On some CD-Roms, Chadwyck-Healey's Shakespeare product for example, SGML coding is used to identify different structural elements in the text. In a play, elements distinguished by the encoding scheme include scene, act, speaker, stage instructions, and list of characters. Each of these elements can be searched or manipulated separately. SGML provides a standard method of text capture and description, enabling the encoded data to be interchanged or combined with other SGML coded texts.
Users can merge texts from the Shakespeare database with other SGML coded texts for analysis. These could come from other databases such as English Verse Drama. Texts can be handled not only with the software provided on the disc but with any SGML-compatible software.
The full text of 130 years of The Law reports is now being published on CD-Rom by Context. In printed form The Law reports, which have been published since 1865, comprise 753 volumes, amounting to some 480,000 pages, 200 million words or 1.5 gigabytes of data.

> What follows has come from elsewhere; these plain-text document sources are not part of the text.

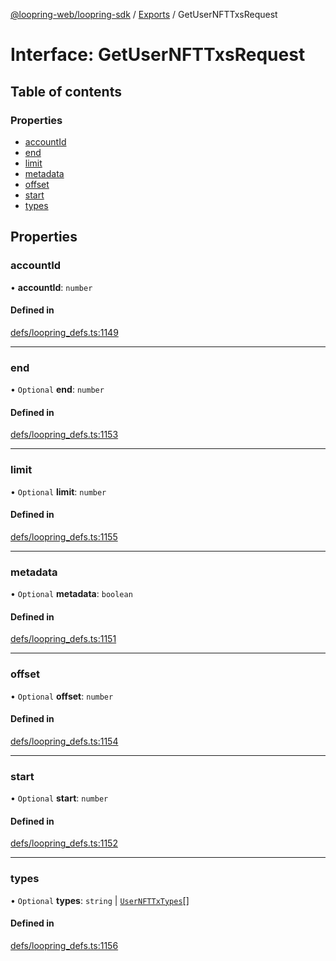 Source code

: [@loopring-web/loopring-sdk](../README.md) / [Exports](../modules.md) / GetUserNFTTxsRequest

# Interface: GetUserNFTTxsRequest

## Table of contents

### Properties

- [accountId](GetUserNFTTxsRequest.md#accountid)
- [end](GetUserNFTTxsRequest.md#end)
- [limit](GetUserNFTTxsRequest.md#limit)
- [metadata](GetUserNFTTxsRequest.md#metadata)
- [offset](GetUserNFTTxsRequest.md#offset)
- [start](GetUserNFTTxsRequest.md#start)
- [types](GetUserNFTTxsRequest.md#types)

## Properties

### accountId

• **accountId**: `number`

#### Defined in

[defs/loopring_defs.ts:1149](https://github.com/Loopring/loopring_sdk/blob/1b21a8d/src/defs/loopring_defs.ts#L1149)

___

### end

• `Optional` **end**: `number`

#### Defined in

[defs/loopring_defs.ts:1153](https://github.com/Loopring/loopring_sdk/blob/1b21a8d/src/defs/loopring_defs.ts#L1153)

___

### limit

• `Optional` **limit**: `number`

#### Defined in

[defs/loopring_defs.ts:1155](https://github.com/Loopring/loopring_sdk/blob/1b21a8d/src/defs/loopring_defs.ts#L1155)

___

### metadata

• `Optional` **metadata**: `boolean`

#### Defined in

[defs/loopring_defs.ts:1151](https://github.com/Loopring/loopring_sdk/blob/1b21a8d/src/defs/loopring_defs.ts#L1151)

___

### offset

• `Optional` **offset**: `number`

#### Defined in

[defs/loopring_defs.ts:1154](https://github.com/Loopring/loopring_sdk/blob/1b21a8d/src/defs/loopring_defs.ts#L1154)

___

### start

• `Optional` **start**: `number`

#### Defined in

[defs/loopring_defs.ts:1152](https://github.com/Loopring/loopring_sdk/blob/1b21a8d/src/defs/loopring_defs.ts#L1152)

___

### types

• `Optional` **types**: `string` \| [`UserNFTTxTypes`](../enums/UserNFTTxTypes.md)[]

#### Defined in

[defs/loopring_defs.ts:1156](https://github.com/Loopring/loopring_sdk/blob/1b21a8d/src/defs/loopring_defs.ts#L1156)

"The data quality for this job is very high," says Context's marketing director Michelle Green. "We don't use a go-between, but have a personal contact with the company doing the data capture. We've experimented with scanning and optical character recognition (OCR), but you can only do this with good paper. For example the paper during the war years was very thin and can't be scanned."
Problems also arise in checking quality, as errors in one scan could be repeated. So all scans were checked against the same text keyed in by hand. Hypertext links were checked by hand in the UK.

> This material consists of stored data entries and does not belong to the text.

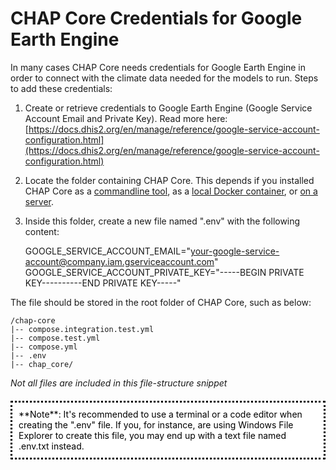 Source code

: # CHAP Core Credentials for Google Earth Engine

In many cases CHAP Core needs credentials for Google Earth Engine in order to connect with the climate data needed for the models to run. Steps to add these credentials:

1. Create or retrieve credentials to Google Earth Engine (Google Service Account Email and Private Key). Read more here: [https://docs.dhis2.org/en/manage/reference/google-service-account-configuration.html](https://docs.dhis2.org/en/manage/reference/google-service-account-configuration.html)

2. Locate the folder containing CHAP Core. This depends if you installed CHAP Core as a [commandline tool](chap-core-setup), as a [local Docker container](docker-compose-doc), or [on a server](running-chap-on-server). 

3. Inside this folder, create a new file named ".env" with the following content:

    GOOGLE_SERVICE_ACCOUNT_EMAIL="your-google-service-account@company.iam.gserviceaccount.com"
    GOOGLE_SERVICE_ACCOUNT_PRIVATE_KEY="-----BEGIN PRIVATE KEY-----<your-private-key>-----END PRIVATE KEY-----"

The file should be stored in the root folder of CHAP Core, such as below:

    /chap-core
    |-- compose.integration.test.yml
    |-- compose.test.yml
    |-- compose.yml
    |-- .env
    |-- chap_core/

*Not all files are included in this file-structure snippet*

<div style="border-radius: 1px; border-style: dotted; border-color: black; background-color: orange; padding: 10px; color: black; background-color: white; margin-top: 20px; margin-bottom: 20px">
**Note**: It's recommended to use a terminal or a code editor when creating the ".env" file. If you, for instance, are using Windows File Explorer to create this file, you may end up with a text file named .env.txt instead.
</div>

Context uses search software from Fulcrum Technologies, which has been licensed by such companies as Novell and Corel for incorporation in their office software. Fulcrum's application programming interface allows the CD publisher to add its own features.
Cases are searchable by date range, case name, or reference or court. The publisher has added hypertext links which allow users to retrieve pertinent cases, both previous and subsequent to the current case. Printed law reports, of course, do not usually contain references to cases tried at later dates.
The key decision for many publishers is whether to go for CD-Rom, online, or both - and in which order. Chadwyck-Healey chose the CD-Rom route first. Now the company is moving to a World Wide Web delivery architecture for the software for many of its larger databases. Its Periodicals Contents Index is also to be launched as an online service by the end of 1996. PCI will comprise more than nine million article records or 12 CD-Roms, making a practical case for online delivery.
For academics and other researchers, the digitisation of the world's cultural assets by armies of keyboard operators is good news. Going to the library to research biblical allusions will be quicker and more accurate. Literary and stylistic analysis, language investigations, and concordance compilations can all be achieved in a fraction of previous times.
Is this cultural wealth founded on exploitation? Questioned on the ethics of employing offshore keyboard workers, companies argue that the people doing this work in low-wage economies are highly paid compared to their compatriots.